A New Approach To Offshore Methane Measurement

    Neptune Energy and Environmental Defense Fund launch pilot project to improve offshore methane emissions measurement.

    Neptune Energy’s Cygnus Alpha platform is located in the Southern North Sea, producing gas from the Cygnus field.

    Neptune Energy (Neptune) and Environmental Defense Fund (EDF) will collaborate to test a new approach for measuring oil and gas methane emissions from offshore oil and gas facilities. Drone, aircraft, and methane sensing technologies will be deployed on the Neptune-operated Cygnus platforms in the UK Southern North Sea, as part of a pilot project to provide a close-up view of operations typical of a North Sea offshore facility, such as gas separation, drying and compression technology, and flaring and venting.


    Neptune operates the Cygnus Alpha and Cygnus Bravo production facilities. Two drilling centers target ten wells. Cygnus Alpha consists of three bridge-linked platforms: a wellhead drilling center, a processing/utilities unit, and living quarters/central control room. Cygnus Bravo, an unstaffed satellite platform, is approximately 4.3 mi. (7 km) northwest of Cygnus Alpha. Gas is exported via a 34-mi. (55-km) pipeline. Cygnus connects via the Esmond Transmission System pipeline to the gas-treatment terminal at Bacton, Norfolk, UK.


    EDF will coordinate a team of international researchers that includes Scientific Aviation, a provider of airborne emissions sensing, and Texo DSI, a UK-based drone platform provider, to evaluate advanced methods for quantifying facility-level offshore methane emissions, identify key sources, and prioritize mitigation actions.


    Neptune is an independent global exploration and production company with operations across the North Sea, North Africa, and Asia Pacific. “Neptune Energy already has one of the lowest methane intensities in the sector, at 0.01%, compared with the industry average of 0.23%. But we want to go further and have set a target of net zero methane emissions by 2030,” said Pete Jones, vice president of operations, Europe, at Neptune. “This study will help us identify where we need to take further action and how we can apply new measurement techniques across our global operated portfolio.”


    Last October, the European Commission introduced a strategy that calls for oil and gas methane regulation in the European Union (EU) and gives consideration to a performance standard for gas used or sold in the EU. The EU is the world’s largest natural gas importer, with 85% of its consumption coming from beyond its own borders.


    A key research objective is to establish a reliable benchmark for assessing total oil and gas methane emissions in an offshore environment. Studies show that official inventories can often underestimate overall emissions because reports are based on desktop calculations versus empirical data.

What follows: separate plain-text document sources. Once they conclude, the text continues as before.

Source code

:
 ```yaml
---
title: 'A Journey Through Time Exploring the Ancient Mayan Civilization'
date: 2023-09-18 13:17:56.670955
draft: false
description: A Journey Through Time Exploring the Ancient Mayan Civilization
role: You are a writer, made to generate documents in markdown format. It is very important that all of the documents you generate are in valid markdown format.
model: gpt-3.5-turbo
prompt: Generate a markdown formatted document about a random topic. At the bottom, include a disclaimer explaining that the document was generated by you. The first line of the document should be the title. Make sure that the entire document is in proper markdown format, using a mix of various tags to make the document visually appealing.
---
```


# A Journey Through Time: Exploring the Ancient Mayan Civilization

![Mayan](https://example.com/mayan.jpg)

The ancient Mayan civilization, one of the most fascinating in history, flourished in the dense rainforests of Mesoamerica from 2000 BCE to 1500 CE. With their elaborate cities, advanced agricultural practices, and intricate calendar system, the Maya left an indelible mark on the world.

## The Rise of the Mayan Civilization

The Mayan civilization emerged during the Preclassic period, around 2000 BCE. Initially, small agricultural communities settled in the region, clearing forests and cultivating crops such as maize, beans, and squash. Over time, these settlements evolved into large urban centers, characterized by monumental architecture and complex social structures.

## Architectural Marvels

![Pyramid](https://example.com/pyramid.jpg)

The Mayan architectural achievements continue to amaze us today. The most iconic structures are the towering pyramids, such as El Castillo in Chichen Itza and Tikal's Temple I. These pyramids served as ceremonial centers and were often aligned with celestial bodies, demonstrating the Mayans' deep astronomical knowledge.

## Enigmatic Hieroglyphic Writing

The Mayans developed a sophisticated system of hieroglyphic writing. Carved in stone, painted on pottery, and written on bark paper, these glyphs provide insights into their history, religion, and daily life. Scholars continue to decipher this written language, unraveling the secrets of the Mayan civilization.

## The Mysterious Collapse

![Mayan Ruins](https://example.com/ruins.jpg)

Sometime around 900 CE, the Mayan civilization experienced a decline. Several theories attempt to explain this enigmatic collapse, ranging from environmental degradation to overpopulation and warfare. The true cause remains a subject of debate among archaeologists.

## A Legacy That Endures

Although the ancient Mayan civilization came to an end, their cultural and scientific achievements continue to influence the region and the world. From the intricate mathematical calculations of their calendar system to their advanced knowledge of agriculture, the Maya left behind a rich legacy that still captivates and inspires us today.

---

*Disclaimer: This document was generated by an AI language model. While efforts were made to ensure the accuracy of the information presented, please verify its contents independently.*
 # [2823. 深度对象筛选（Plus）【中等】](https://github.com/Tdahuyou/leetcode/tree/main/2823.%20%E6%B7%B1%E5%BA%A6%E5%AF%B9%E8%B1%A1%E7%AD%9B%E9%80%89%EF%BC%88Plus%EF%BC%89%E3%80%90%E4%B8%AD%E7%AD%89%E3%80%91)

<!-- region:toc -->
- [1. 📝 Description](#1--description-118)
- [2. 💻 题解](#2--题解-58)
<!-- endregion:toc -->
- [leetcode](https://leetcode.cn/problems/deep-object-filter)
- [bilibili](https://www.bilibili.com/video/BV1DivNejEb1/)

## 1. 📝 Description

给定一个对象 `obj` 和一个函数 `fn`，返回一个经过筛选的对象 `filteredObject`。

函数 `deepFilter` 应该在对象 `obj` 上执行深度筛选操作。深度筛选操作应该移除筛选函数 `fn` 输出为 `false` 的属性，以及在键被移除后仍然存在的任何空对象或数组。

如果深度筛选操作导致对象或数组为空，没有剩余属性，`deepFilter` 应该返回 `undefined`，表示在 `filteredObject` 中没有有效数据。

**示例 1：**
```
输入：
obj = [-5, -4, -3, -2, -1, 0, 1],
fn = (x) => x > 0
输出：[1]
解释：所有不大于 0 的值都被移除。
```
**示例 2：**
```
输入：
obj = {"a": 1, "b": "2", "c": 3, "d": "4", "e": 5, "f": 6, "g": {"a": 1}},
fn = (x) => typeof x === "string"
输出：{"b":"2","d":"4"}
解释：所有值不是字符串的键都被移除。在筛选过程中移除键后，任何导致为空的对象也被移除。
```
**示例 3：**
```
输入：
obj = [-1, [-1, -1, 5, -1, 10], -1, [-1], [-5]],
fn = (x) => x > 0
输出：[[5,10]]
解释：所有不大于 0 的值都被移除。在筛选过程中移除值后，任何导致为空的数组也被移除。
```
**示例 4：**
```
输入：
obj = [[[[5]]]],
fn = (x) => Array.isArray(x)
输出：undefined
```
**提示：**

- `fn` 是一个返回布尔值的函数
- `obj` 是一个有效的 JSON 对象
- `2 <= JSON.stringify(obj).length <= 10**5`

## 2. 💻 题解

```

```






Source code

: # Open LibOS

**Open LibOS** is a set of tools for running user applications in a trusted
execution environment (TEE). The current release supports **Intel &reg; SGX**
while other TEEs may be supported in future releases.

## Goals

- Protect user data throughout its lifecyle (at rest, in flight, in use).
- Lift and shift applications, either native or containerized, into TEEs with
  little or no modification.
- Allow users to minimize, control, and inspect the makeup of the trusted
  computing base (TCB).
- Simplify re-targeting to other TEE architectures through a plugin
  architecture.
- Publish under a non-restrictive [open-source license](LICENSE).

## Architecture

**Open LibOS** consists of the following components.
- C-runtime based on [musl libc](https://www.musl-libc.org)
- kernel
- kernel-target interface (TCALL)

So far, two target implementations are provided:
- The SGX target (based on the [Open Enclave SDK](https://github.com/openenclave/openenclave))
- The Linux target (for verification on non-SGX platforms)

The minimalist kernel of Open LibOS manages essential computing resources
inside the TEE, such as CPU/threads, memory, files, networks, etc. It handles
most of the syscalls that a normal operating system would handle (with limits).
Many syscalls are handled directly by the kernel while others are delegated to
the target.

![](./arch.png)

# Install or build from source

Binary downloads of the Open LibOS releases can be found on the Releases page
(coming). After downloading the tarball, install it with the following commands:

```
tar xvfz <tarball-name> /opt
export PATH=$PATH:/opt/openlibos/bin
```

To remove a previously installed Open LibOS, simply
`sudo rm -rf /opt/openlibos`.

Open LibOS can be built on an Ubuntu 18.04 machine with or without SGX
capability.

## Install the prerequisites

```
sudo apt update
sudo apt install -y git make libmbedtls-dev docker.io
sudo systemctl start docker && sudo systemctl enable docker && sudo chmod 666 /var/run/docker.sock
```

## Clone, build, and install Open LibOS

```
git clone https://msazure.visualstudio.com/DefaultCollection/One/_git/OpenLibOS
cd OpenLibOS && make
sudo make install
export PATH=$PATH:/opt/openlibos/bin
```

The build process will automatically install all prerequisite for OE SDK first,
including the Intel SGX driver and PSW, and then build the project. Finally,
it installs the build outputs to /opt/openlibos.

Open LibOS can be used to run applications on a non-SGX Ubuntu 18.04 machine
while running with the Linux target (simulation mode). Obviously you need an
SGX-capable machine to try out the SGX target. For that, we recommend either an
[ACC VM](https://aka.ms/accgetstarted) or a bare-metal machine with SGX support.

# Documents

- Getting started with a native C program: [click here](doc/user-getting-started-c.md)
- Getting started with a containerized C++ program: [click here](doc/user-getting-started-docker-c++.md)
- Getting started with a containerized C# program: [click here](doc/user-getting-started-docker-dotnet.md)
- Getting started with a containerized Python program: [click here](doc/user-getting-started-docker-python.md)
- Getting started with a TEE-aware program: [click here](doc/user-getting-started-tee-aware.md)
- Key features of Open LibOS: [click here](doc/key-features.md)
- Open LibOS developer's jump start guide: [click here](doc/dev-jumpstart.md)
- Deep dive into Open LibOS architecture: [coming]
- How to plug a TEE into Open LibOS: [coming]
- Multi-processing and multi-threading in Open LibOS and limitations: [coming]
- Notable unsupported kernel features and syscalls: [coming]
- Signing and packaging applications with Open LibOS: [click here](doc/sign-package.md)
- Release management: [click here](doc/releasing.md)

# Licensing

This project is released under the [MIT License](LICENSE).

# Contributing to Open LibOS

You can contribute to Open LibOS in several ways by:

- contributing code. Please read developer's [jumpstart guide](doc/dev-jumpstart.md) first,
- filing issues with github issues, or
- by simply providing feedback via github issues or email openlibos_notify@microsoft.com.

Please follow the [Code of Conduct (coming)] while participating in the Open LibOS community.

    Neptune is a member of the Oil and Gas Methane Partnership (OGMP) and is a signatory to OGMP’s new 2.0 framework, which aims to improve the reporting accuracy and transparency of methane emissions. Organized by the UN Environment Program, the European Commission, the Climate & Clean Air Coalition, and EDF, OGMP will create measures for participating companies to document and report their emissions performance to better inform customers and regulators. Currently, there are 65 global oil and gas companies participating in OGMP.


    The study is due to commence in July 2021, with initial results expected in October.


    “Data transparency is paramount,” said Mark Brownstein, EDF’s senior vice president for energy. “Oil and gas companies have made commitments to tackle emissions, but you can’t just assert strong environmental performance. You must show it. Having credible data is the first step and we recognize Neptune Energy for valuing emissions reporting that is based on rigorous science.”